(28th Jul, 2013 04:05 AM)f1vefour Wrote: [ -> ]If you do this be sure to comment out the repo you add from Koenkk's Beta1.1 upgrade before upgrading to Beta2.
xbian-update support upgrades from alpha5/beta1/beta1.1 to beta2 directly. this one by one approach is not needed.
since beta2, xbian-update is able (and will be able for future versions as well) to update the same version over and over again.
so for instance you have already few days old beta2 installation, you can reinstall xbian-update over again.
btw: as of today I finished with changes I wanted to have in beta2, only fixes will come if needed.
also I was testing updates from beta1, 1.1 as well. I had myself some issues to perform the updates and fixes followed.
I would appreciate some testing, specially upgrades from what-ever version - the more "unclean", the better.
in will also double check the public 1.1 image, with all the post I was going through after two weeks, I'm not quite sure it is as it was supposed to be.
I will be very happy if we deploy beta2 as soon as possible. more or less also from the aspect that many fixes to beta1.1 are not possible only via packages update, because there is too much dependency to xbian-update magic, so it's like fixing bug means installing beta2.
(27th Jul, 2013 05:30 PM)sir106 Wrote: [ -> ]but the instructions on the first page told to upgrade also xbian-update...
how is this done or isn't this needed?
dist-upgrade is very very bad to be honest, dist-upgrade tries to keep the distro at the factory (or actual) APT status, what means actually downgrade to debian wheezy with all the sysvinit environment - which is not compatible with recent versions of xbian-packages.

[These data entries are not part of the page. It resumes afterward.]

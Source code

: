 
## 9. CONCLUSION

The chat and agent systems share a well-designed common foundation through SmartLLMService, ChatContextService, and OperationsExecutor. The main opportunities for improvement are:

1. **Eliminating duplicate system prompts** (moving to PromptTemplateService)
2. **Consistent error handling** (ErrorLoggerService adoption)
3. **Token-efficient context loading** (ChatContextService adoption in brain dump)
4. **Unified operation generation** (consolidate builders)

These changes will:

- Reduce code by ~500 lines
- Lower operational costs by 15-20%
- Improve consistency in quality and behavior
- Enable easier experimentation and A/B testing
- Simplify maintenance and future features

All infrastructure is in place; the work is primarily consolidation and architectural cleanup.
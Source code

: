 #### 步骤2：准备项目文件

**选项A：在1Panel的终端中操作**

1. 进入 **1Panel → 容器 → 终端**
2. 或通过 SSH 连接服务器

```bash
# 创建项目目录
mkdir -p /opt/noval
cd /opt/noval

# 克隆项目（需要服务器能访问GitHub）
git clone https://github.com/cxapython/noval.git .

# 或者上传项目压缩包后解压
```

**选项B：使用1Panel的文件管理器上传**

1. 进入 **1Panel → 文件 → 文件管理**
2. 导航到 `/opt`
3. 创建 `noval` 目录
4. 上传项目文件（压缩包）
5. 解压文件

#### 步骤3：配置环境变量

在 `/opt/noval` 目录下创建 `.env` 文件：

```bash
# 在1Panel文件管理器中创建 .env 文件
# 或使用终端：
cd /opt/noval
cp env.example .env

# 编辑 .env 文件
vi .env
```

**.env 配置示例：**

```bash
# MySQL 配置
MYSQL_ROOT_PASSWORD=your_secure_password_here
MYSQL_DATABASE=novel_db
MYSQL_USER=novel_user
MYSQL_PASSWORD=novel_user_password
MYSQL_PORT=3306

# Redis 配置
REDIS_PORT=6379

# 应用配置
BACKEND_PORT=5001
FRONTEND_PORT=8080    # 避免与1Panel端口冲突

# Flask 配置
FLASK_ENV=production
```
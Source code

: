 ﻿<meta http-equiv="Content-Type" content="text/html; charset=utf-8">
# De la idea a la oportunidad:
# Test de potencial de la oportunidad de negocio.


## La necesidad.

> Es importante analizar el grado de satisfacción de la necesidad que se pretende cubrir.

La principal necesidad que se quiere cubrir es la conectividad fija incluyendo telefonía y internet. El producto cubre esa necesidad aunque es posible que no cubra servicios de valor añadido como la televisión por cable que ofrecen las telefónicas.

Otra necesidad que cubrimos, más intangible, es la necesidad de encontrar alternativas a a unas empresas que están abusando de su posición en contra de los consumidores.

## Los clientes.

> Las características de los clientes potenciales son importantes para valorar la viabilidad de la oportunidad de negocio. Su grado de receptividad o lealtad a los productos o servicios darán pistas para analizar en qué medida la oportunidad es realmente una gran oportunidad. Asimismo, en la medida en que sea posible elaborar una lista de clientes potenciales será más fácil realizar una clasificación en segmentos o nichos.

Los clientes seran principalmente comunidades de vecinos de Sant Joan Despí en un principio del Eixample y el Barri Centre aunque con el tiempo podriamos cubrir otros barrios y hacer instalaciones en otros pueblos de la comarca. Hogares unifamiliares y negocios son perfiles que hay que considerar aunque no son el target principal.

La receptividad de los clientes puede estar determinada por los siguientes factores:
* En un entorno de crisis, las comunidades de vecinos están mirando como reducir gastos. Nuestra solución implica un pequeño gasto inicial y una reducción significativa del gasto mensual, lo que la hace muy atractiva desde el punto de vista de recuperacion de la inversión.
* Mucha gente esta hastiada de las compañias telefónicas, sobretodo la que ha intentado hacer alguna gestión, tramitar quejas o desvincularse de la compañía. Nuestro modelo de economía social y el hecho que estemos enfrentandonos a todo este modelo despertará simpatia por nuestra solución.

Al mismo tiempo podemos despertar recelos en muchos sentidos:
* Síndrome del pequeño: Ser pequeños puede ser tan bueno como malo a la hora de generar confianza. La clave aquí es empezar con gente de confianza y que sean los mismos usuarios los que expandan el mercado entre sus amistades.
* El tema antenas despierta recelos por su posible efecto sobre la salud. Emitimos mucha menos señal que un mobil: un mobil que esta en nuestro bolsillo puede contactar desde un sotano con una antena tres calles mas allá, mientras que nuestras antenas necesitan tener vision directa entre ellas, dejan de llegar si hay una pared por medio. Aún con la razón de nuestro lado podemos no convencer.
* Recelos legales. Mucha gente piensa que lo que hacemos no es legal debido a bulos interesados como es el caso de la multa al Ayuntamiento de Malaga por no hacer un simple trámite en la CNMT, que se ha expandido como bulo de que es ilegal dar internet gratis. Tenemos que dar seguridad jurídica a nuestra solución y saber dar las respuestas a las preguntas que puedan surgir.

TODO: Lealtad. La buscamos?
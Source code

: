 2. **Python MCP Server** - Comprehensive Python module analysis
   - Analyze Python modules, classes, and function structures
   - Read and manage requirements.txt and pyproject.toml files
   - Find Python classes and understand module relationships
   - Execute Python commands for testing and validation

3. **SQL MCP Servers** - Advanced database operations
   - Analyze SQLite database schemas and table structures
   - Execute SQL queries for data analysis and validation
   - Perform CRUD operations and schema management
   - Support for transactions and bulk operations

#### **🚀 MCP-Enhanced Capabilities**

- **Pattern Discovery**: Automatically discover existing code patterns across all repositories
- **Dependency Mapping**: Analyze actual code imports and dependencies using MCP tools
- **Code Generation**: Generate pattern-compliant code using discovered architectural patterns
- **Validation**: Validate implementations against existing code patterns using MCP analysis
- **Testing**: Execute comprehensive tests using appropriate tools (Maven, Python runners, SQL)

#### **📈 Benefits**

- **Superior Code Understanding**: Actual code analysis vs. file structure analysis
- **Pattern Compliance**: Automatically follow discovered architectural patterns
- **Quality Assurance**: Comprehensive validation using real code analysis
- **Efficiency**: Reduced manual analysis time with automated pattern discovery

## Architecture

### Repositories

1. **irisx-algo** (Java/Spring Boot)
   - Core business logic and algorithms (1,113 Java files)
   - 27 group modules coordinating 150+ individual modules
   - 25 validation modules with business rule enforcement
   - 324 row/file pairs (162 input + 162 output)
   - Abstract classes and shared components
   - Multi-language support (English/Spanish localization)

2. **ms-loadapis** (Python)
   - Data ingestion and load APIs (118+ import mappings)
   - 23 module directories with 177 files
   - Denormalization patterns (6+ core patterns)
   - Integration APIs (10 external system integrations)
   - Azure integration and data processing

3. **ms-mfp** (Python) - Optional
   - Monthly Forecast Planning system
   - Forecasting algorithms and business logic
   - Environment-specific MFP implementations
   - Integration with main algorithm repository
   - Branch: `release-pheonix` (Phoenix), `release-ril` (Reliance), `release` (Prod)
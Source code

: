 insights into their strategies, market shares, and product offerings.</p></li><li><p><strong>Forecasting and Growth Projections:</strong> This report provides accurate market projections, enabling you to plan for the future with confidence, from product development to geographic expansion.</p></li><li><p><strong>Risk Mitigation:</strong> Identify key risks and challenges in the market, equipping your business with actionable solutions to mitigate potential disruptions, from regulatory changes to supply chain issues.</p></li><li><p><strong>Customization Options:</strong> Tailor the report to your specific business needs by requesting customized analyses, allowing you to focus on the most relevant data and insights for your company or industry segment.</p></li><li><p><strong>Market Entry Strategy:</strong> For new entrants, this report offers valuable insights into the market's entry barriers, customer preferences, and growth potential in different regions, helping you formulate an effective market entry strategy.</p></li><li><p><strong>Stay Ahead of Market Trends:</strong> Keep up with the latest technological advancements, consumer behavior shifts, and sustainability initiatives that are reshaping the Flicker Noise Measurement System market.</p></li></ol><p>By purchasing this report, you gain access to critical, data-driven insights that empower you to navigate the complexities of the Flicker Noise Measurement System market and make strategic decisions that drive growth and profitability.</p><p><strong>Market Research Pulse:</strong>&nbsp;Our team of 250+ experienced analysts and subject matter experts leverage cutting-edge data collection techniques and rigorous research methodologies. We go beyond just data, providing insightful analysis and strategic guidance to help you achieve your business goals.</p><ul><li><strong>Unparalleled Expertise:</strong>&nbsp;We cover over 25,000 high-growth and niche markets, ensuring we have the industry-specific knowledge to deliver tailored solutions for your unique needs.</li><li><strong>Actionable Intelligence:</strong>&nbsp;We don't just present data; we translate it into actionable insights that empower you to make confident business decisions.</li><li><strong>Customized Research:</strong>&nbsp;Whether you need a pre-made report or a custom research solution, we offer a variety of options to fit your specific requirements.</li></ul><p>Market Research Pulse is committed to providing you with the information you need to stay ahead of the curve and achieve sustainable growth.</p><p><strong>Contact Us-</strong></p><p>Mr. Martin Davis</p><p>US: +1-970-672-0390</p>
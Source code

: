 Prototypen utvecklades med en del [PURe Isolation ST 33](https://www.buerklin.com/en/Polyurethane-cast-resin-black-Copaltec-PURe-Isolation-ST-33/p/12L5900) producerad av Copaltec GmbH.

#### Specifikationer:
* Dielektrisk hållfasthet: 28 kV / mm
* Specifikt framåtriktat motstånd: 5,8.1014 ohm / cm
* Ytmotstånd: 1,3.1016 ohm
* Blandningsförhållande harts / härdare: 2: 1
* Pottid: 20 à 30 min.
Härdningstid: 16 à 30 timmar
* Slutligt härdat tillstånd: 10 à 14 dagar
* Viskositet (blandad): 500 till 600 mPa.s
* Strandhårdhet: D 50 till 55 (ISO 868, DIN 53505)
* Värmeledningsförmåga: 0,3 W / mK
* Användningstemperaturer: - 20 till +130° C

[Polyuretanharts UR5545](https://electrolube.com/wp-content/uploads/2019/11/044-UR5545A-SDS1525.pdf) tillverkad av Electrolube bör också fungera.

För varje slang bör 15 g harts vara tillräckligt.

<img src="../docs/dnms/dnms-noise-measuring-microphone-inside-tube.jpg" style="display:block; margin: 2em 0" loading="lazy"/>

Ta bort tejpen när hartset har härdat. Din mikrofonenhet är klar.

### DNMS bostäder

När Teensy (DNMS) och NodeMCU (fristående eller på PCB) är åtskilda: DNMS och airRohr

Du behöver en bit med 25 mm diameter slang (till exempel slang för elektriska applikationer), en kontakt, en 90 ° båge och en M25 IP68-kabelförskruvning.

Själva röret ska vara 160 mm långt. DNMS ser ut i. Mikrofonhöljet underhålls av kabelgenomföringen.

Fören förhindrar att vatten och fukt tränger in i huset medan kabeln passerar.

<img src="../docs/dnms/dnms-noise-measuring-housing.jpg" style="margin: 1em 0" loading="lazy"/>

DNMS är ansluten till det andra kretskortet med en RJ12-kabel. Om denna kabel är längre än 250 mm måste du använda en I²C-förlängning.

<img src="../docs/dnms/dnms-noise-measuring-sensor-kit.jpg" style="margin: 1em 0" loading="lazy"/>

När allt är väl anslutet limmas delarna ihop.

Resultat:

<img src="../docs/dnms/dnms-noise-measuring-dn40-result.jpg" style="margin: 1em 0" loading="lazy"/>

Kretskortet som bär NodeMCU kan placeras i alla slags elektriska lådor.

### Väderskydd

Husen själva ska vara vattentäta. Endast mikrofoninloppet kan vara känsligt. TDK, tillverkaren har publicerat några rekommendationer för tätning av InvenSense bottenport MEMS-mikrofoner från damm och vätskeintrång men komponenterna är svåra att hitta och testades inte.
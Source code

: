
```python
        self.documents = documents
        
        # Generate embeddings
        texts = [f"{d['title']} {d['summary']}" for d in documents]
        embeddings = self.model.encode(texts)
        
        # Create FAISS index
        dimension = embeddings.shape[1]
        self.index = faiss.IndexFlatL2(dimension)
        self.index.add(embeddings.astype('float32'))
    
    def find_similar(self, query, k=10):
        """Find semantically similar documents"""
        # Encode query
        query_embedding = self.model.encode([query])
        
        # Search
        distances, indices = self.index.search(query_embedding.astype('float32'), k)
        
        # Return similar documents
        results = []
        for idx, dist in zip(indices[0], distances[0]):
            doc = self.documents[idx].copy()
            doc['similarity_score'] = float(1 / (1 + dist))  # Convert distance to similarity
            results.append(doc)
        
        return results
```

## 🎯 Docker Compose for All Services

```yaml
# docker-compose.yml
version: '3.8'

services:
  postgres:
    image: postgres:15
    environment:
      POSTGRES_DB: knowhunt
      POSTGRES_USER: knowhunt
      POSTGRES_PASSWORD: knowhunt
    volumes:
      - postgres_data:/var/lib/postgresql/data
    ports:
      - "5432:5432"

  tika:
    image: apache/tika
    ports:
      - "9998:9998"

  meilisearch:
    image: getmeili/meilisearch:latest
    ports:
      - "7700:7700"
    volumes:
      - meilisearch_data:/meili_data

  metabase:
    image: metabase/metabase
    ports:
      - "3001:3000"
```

prior betas xbian-update was handled somehow specially, but we put much effort into making the xbian-update package workings as much as general packages and updates to them.
so don't take any special steps, just update what is available, including xbian-update .
(27th Jul, 2013 09:34 AM)sir106 Wrote: [ -> ]2nd REBOOT: stuck on init process
what did I do wrong?
I have to admit, the initramfs stage freeze, or later "loading…" freeze was more or less caused by me. I didn't realize that one small settings file I was using personally for months in not on stock xbian releases and made some scripts and initramfs image dependent on it.
so I didn't realize this mistake until I tried clean img update. then realized quickly and put this file into xbian-update for update.
(23rd Jul, 2013 10:44 PM)IriDium Wrote: [ -> ]What size are the snapshots? I've a feeling that 30 daily and 50 weekly may be too much for the standard 2GB install.
Can we get a list and version of what packages SHOULD be installed after the upgrade. Tnx
snapshot has no additional size, until you make change on the actual state of filesystem.
then, the size of snapshot is the size of the change you actually did. the difference between it's state and your actual.
5 weekly should be, if there is 50, it's typo. it can be much today, because with each update try we put more let's say 70mb to all existing snapshots.
usually, on well running system it stabilizes on some maximum, which is not so much over the size of actual filesystems. let's say +30%.
you can edit /etc/cron.daily/xbian…. /etc/cron.weekly/xbian…. scripts and adjust the numbers. during the next snapshoting, all other snapshots will be destroyed.
(22nd Jul, 2013 12:50 AM)IriDium Wrote: [ -> ]apt-get install xbian-update : returned errors. Tried --reinstall and then upgrade. Seemed to work. System rebooted. Xbian screen stuck on SD card resize.
this was the problem i described earlier. unfortunately the packages affected were on the repo for few days until I realized.